Several times, as the horse bucked by the front gate, I got a good look at my man and he looked just exactly like the photo, and answered the description. In the excitement he stood among the ladies on the porch. All were clapping their hands and cheering.
After the outlaw had worn himself out bucking, my man had disappeared again, but my work was done. The instructions had been to discontinue and return to Denver as soon as I was positive that our man had been located.
When the horse was subdued, Frank Wraxhall asked me to ride out in the big pasture and help drive up a bunch of cattle, as he wanted all the meanness taken out of the bronco while he was under control.
The cowboy and I returned with the cattle about night. After eating supper I told Wraxhall that I was going to town to see if my money had arrived from Texas, as it should have been there several days previous. He complimented me on my good riding and assured me work at top wages, so long as I wished to say. He offered me a horse to ride to town, but I insisted on walking.
That night my bones ached from the strenuous day’s work as a bronco “buster.”
Next morning I boarded a train for Denver. On the same train was the Rev. Mr. Wraxhall and his wife returning home, but I kept them from seeing me.
Other men were then put on the case to shadow the depot in Longmont and also the Rev. Wraxhall’s residence, so that we would know if our man came to Denver to visit his preacher brother, or left the country.
In the course of time the wounded man in Helena, Montana, was out of danger, and then the operation was discontinued.
Not long after this, Frank Wraxhall shot and killed the noted prize fighter Clow, in a Denver saloon, and shortly after this, his father, General Wraxhall, a noted pioneer of Colorado, died.
Since then I have lost track of the Wraxhalls.

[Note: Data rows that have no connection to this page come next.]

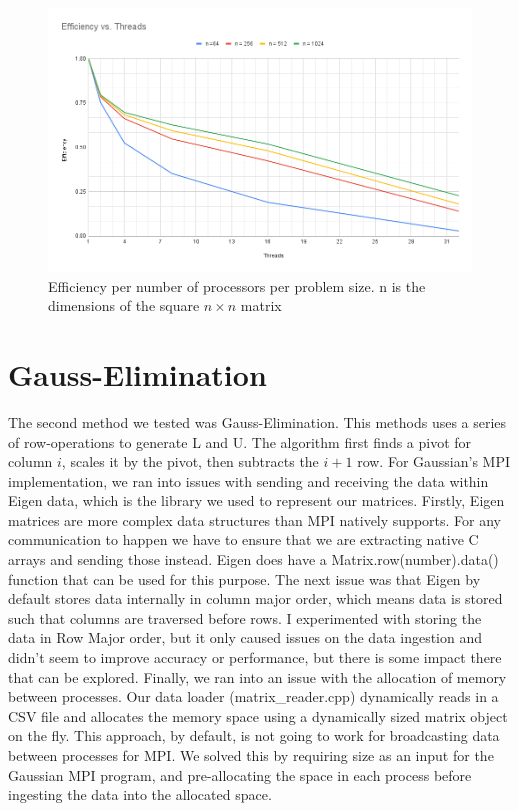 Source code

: \documentclass[12pt,letterpaper]{article}
\begin{document}
\begin{figure}[H]
    \centering
    \includegraphics[width=0.9\linewidth]{"Efficiency vs. Threads"}
    \caption{Efficiency per number of processors per problem size. n is the dimensions of the square \(n \times n\) matrix}
    \label{fig:efficiency-vs}
\end{figure}


\section{Gauss-Elimination}
The second method we tested was Gauss-Elimination. This methods uses a series of row-operations to generate L and U.  The algorithm first finds a pivot for column \(i\), scales it by the pivot, then subtracts the \(i+1\) row. For Gaussian's MPI implementation, we ran into issues with sending and receiving the data within Eigen data, which is the library we used to represent our matrices. Firstly, Eigen matrices are more complex data structures than MPI natively supports. For any communication to happen we have to ensure that we are extracting native C arrays and sending those instead. Eigen does have a Matrix.row(number).data() function that can be used for this purpose. The next issue was that Eigen by default stores data internally in column major order, which means data is stored such that columns are traversed before rows. I experimented with storing the data in Row Major order, but it only caused issues on the data ingestion and didn't seem to improve accuracy or performance, but there is some impact there that can be explored. Finally, we ran into an issue with the allocation of memory between processes. Our data loader (matrix\_reader.cpp) dynamically reads in a CSV file and allocates the memory space using a dynamically sized matrix object on the fly. This approach, by default, is not going to work for broadcasting data between processes for MPI. We solved this by requiring size as an input for the Gaussian MPI program, and pre-allocating the space in each process before ingesting the data into the allocated space.
\end{document}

Soon after finishing the Wraxhall case, I took my first sleep in the “bull-pen” at the Denver city jail; and it is rightly named the “bull-pen.” That night it contained about twenty of the worst specimens of humanity, both black and white, that it was ever my misfortune to be housed with in one small room. I envied my partner operative, Blummer, who had been put alone in a steel cage across the hall, as he was taken for a desperado, owing to the fact that he had on two big pistols and a bowie knife. I had slipped my pearl-handled pistol and bowie knife to Blummer, thinking that he had a better chance than I to get away from the city policemen who had surrounded us. But he ran into the arms of a big city “fly cop,” who took him to jail, and put him in the steel cage, while poor me, not being armed, had to go in with the drunken hobo bunch.
Blummer and I had been hiding in an ash-pit in a dark alley to catch people stealing silk from the Daniels-Fisher dry goods store. We were discovered and arrested as suspicious characters. We were certainly a tough looking pair, as we had put on the worst clothes we could find. We had orders not to disclose our identity, for fear that the policeman on that beat might be standing in with the negro watchman who was suspected of throwing the silk out of an upper story window to the thieves in the alley below. They were caught a few nights later.
Next morning Superintendent McCartney came down to the jail and fixed matters with Chief of Police Henry Grady and Lieutenant of Police James Hummer, and we were liberated.